ユーザー向けに公開しているものですと、技術選定に強い制約を伴います。

そんな中、技術や仕組みの運用に関してはProductionの運用・保守をしていく中で遊び場として検証していけるのではないかと思いました。
いくつか例を挙げてみます。

例1:開発ルール(制約)の変更

イメージし易かったのがESLintなど、開発における静的解析などの制約を変更するケースです。
理想を言えばこのルールで運用していきたいが、制約を厳しくし過ぎると開発者全体にルールが適用され一時的に生産性が低下すると見込まれると思われるもの。中長期的には品質面の向上や慣れ(スキル向上)により、生産性以上のものを獲得できるが、ビジネス計画とのバランスで直近GOと安易に判断できないことも多々あるのかなと思います。
ユーザー公開しているProductionとは別に切り離されたSandboxシステムでの運用をしてみることで、一時的なコストに関してもより精度高く見積もることもできますし、運用をしている中で妥当なラインでの設定値も体感値を持って測定していけるのではないか?と考えました。

一般的なSandbox環境では、個人の世界に閉じられてしまう。かといって開発チーム全体に適用するにはちょっと見切り発車である...
といった場合に関与者が限定され、ビジネス要件とは遠い世界で構築されているSandboxシステムがあれば気軽に仮説検証を繰り返せるのではないでしょうか?

例2:開発プロセスの変更

社内でGit-flowを採用しているが、何らかの問題があり、解決のためにトランクベース開発に移行したい!となった場合など。
関与者全員がトランクベース開発の経験があり、変更さえしてしまえば勝手に運用できる、といった状態であれば問題ないかと思いますが、学習を要するメンバーが大半だった場合は、気軽な気持ちで手を動かしながら経験・学習のできる環境になります。
こういった開発プロセスに変更を要するものは、ビジネス要求の強いProduction環境では他者に影響を与えることでボトルネックとなりえてしまうので実際やってみて学習しながら進めてみよう!は少し難しさを感じます。

例3:アーティファクトなど管理方式の変更

今回、ドキュメントの管理方式も検証する形で新しい取り組みをしようと考えています。
検討している変更点に関しては以下の通りです。

  • 管理ツール、ドライブの変更
  • バージョン管理をシステムと合わせるため、開発プロセスの変更
  • フォーマットでの運用ではなく、テクニカルライティングを重視したスキル中心でのドキュメント作成

開発プロセスに手が入ったり、フォーマットがなくなったりと、いきなり本Productに反映させるには少しドラスティックな変更になっています。
ここら辺の検証が気軽にできるというのは、Sandboxシステムだからこそと感じます。
また、スキル的な話でいうと、どこまで獲得できれば本運用できるのか、という育成面の話が出てきますが、そちらは別枠で後述しています。

育成としての場

組織として学習を必要とするような新たな取り組みに関して、どのように学習を促し、どれほどの結果を満たせば導入OKとなるのか、測定や判断に迷うことは多々あります。
導入・運用ができると判断するための学習を促す方法として良くあるパターンはどのようなものでしょう?外部の研修コンテンツを利用する、だったりハンズオンやワークショップなど、実体験型のセミナーを自社で用意するでしょうか?
体系的に学習をすることも、手を動かし、体験をしながら学んでいくこともそれぞれ重要であると思いますが、それのみでコストがかかってくるとなると腰は重くなります。
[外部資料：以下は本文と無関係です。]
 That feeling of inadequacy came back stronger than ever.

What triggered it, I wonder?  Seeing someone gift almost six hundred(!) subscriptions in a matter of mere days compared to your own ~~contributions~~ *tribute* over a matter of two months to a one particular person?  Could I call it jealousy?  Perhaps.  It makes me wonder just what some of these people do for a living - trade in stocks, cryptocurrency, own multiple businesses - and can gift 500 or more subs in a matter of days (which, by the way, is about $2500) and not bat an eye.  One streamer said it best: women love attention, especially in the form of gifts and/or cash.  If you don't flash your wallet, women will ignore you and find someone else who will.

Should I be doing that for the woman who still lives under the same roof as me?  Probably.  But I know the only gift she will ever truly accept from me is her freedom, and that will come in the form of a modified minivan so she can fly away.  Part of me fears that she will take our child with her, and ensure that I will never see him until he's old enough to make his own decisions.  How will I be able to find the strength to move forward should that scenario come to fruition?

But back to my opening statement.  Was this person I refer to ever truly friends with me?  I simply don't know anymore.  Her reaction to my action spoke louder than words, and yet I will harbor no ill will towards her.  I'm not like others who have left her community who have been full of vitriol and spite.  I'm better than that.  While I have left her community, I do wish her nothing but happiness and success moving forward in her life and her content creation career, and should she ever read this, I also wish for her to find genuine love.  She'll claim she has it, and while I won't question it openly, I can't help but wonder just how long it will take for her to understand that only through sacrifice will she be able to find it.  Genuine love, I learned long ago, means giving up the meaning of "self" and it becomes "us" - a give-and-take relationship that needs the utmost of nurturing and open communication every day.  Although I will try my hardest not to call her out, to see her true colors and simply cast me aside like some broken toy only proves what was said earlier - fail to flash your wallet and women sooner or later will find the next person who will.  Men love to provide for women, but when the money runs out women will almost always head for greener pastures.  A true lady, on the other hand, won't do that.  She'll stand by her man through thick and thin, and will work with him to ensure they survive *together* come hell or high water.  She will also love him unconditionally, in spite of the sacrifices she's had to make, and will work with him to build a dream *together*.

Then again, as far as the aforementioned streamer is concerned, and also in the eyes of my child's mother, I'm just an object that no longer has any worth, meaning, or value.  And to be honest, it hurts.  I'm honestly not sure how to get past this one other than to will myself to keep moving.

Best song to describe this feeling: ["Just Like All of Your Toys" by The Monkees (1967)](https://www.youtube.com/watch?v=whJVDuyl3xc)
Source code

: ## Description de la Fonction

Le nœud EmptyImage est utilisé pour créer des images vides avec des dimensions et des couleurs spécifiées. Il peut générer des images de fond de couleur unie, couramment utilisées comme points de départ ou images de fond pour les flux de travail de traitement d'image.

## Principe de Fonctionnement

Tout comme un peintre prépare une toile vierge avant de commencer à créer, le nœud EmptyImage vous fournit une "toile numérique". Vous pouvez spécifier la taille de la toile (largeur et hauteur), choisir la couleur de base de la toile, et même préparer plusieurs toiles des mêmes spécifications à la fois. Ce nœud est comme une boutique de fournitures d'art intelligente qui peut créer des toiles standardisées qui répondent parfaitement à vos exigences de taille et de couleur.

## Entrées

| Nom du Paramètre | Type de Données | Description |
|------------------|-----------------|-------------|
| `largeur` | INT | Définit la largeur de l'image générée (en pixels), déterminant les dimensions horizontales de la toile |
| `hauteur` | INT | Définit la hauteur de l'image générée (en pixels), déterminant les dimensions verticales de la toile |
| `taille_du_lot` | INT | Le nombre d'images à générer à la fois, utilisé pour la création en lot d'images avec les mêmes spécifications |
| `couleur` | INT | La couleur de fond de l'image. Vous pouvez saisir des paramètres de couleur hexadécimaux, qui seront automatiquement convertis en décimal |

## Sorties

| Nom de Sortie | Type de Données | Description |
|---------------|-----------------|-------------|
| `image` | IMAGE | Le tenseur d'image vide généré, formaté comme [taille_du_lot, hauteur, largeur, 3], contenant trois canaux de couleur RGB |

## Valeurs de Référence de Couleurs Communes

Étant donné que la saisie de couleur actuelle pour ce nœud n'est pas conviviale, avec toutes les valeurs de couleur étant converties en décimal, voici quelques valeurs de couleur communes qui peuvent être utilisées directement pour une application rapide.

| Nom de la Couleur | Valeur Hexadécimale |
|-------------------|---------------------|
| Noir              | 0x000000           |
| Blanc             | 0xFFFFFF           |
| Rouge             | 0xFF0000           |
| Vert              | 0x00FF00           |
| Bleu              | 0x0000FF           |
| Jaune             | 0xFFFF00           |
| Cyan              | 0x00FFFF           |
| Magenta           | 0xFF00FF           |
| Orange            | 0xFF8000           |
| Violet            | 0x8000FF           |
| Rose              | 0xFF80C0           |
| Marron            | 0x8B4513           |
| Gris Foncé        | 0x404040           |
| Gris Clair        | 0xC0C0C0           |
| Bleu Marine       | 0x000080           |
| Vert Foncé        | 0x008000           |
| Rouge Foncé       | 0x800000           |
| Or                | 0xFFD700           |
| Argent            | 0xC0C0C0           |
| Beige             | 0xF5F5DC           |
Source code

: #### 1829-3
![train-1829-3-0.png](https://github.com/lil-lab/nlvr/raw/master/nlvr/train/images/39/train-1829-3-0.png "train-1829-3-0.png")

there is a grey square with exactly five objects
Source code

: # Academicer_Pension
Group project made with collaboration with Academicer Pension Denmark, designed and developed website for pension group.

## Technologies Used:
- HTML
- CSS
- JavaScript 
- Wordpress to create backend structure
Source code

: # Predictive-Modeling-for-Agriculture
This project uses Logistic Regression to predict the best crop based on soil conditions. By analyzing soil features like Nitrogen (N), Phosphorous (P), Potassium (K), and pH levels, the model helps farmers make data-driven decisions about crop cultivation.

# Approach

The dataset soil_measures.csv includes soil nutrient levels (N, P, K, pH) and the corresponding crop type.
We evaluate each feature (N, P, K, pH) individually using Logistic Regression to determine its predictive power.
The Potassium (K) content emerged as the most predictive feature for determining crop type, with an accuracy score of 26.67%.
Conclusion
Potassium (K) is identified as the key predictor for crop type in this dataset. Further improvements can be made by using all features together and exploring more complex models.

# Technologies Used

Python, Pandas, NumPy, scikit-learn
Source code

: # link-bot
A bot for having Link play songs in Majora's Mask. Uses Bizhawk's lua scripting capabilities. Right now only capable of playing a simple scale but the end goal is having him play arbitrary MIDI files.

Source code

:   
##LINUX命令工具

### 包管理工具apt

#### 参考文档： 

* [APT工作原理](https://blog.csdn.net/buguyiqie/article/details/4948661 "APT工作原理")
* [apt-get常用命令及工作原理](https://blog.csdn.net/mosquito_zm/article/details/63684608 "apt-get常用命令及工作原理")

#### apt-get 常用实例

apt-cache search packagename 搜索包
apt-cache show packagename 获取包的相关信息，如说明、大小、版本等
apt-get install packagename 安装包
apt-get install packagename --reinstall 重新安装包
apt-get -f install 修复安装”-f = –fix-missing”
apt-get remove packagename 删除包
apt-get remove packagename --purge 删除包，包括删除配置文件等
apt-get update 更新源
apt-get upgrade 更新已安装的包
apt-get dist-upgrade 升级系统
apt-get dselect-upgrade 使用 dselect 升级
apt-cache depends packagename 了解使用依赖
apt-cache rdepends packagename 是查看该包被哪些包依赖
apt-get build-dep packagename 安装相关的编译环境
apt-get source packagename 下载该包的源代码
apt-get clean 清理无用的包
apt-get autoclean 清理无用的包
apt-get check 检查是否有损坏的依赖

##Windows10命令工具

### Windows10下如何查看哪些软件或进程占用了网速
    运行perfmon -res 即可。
自社で育成コンテンツを用意するのは特に設計からかなりの時間を要しますし、なかなか手を付けられない印象です。特に単体の技術ではなく、運用を伴うものであればそれは明らかです。
ただし、それらのためのシステム環境という設計思想で構築していれば、運用ありき(正しく道具を使うため)の育成環境としても利用できるのではと感じます。その利用のためには制約を設けないという共通認識が重要になってきます。

測定・評価に関してはもっと難しいなと感じます。
結局、体系的に技術や運用手法(ベストプラクティスなど)を学んだとしても、実際にやってみて問題が発生することは多々あります。
書籍など座学からインプットしたことに対して、ちゃんと血を通わせて(正しい解釈をした上で)アウトプットする必要があり、この血を通わせるために必要なこと、というか近道が「実際にやってみること」と感じます。
そもそも今、利用している技術や運用している道具に関してはなぜ正しく利用できていると判断できるのでしょうか?
技術や道具を利用することで享受できるメリットを数値として測定できれば、それは大体正しく利用できている気もします。ただ、全てが数値化できるかというとそういう訳でもありません。
この測定・評価に関しては、メリットを享受できていると体感値でも感じられること、というのがとても大切になってくると考えています。
体感を得るためには手を動かして体験してみるしかありません。そしてこの定性的な評価は、数値で表現出来ない分見積もることが難しいです。だからこそ、育成としての場としてSandboxであるProduction環境は大いに意味を持つのではないかと考えています。
開発者体験としても関わる部分は大いにありますね。Sandboxシステム・環境が開発者体験へ与える影響などでも1記事書いてみたかったり。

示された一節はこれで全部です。